Comme il est utile pour l’une et l’autre que l’on ignore notre entrevue je vous demanderai de venir vous-même me trouver pendant la fête qu’on donnera ce soir au Cap, en déguisé, ou bien voilée. Vous ne serez pas remarquée au milieu de la foule. Tandis que si j’allais aux Ingas, des personnes que je connais et ne tiens pas à rencontrer pourraient m’y voir. Vous demanderez la maison du sieur Pichon au bout de l’Allée des Lataniers. Elle est à droite. Je demeure derrière, dans un pavillon qui donne sur le jardin. Vous n’avez qu’à traverser la cour, vous y êtes. Encore une fois, madame, je déplore mon audace et les ennuis que vous doit coûter cette visite, et pourtant j’ose espérer que vous n’en aurez point de regret.
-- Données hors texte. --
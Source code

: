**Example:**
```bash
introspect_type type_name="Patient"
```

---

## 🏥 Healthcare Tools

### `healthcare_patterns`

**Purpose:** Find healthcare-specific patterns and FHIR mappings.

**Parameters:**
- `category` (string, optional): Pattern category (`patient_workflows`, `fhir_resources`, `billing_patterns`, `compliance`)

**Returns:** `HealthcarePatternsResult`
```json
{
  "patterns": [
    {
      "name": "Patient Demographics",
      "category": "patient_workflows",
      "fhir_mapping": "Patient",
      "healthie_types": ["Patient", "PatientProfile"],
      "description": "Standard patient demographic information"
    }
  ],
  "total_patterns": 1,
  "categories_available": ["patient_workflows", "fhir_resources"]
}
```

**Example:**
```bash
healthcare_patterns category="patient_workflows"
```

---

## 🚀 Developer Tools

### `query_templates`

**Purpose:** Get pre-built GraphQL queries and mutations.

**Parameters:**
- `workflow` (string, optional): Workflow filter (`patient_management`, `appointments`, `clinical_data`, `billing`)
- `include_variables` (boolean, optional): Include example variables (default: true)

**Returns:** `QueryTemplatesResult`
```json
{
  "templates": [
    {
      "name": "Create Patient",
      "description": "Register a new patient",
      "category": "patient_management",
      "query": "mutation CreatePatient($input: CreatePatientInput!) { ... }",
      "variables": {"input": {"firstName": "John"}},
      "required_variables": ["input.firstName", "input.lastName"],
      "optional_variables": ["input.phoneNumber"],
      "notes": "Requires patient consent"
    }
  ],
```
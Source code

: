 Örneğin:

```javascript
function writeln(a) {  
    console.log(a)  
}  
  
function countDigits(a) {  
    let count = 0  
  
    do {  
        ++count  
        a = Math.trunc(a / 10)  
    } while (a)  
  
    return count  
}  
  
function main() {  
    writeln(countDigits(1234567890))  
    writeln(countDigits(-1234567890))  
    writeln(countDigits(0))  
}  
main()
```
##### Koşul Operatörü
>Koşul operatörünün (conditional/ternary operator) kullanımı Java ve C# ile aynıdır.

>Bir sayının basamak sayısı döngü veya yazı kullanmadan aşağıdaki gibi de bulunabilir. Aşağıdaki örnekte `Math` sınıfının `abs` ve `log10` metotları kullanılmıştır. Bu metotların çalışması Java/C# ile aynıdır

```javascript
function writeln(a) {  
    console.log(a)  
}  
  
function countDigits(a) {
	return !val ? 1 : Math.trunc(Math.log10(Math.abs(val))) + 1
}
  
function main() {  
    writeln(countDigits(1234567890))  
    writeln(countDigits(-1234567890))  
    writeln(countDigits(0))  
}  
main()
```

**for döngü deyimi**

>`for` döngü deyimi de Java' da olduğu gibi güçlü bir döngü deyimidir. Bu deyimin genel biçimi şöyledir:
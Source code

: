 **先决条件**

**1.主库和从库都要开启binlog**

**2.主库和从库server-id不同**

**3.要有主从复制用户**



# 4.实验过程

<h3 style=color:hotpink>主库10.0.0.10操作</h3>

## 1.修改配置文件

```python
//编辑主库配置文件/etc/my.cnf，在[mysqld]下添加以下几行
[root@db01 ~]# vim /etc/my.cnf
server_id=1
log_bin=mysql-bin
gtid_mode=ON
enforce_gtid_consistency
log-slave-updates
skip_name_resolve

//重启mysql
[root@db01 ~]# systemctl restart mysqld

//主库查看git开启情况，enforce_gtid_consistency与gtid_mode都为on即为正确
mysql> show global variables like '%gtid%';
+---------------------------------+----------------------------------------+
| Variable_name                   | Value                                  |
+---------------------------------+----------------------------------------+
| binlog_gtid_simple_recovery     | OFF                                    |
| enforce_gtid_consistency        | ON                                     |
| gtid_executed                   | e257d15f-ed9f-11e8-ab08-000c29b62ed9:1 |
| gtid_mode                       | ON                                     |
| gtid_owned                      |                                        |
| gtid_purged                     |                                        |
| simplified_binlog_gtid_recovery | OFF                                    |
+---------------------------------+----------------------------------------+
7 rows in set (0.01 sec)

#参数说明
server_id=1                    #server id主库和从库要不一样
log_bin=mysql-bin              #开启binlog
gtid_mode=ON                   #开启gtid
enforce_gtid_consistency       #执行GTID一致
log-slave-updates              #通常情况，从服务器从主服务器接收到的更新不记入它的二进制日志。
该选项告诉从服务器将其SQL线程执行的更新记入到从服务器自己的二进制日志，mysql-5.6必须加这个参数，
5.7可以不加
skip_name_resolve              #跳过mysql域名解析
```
« Daignez, Madame, accepter les sentiments de respectueux dévouement avec lesquels je suis votre très humble et très obligeante servante

« Nanette Berthier. »

Ce nom n’est que trop connu au Cap français. Nanette Berthier, que ses amis de couleur appellent Kouma-Toulou, la Langue Joyeuse, et que nous nommons familièrement Dodue-Fleurie, est une fort belle négresse, grande et grasse, une véritable pièce d’Inde[1]. Il n’est point de négociants, de voyageurs de passage à Saint-Domingue qui manquent d’aller souper avec Dodue-Fleurie ; ils croiraient même igno-

  1. Les colons désignaient ainsi un nègre ou une négresse jeune, en bonne santé et de belle conformation, tels enfin que les Portugais avaient coutume d’en acheter pour leurs colonies des Indes.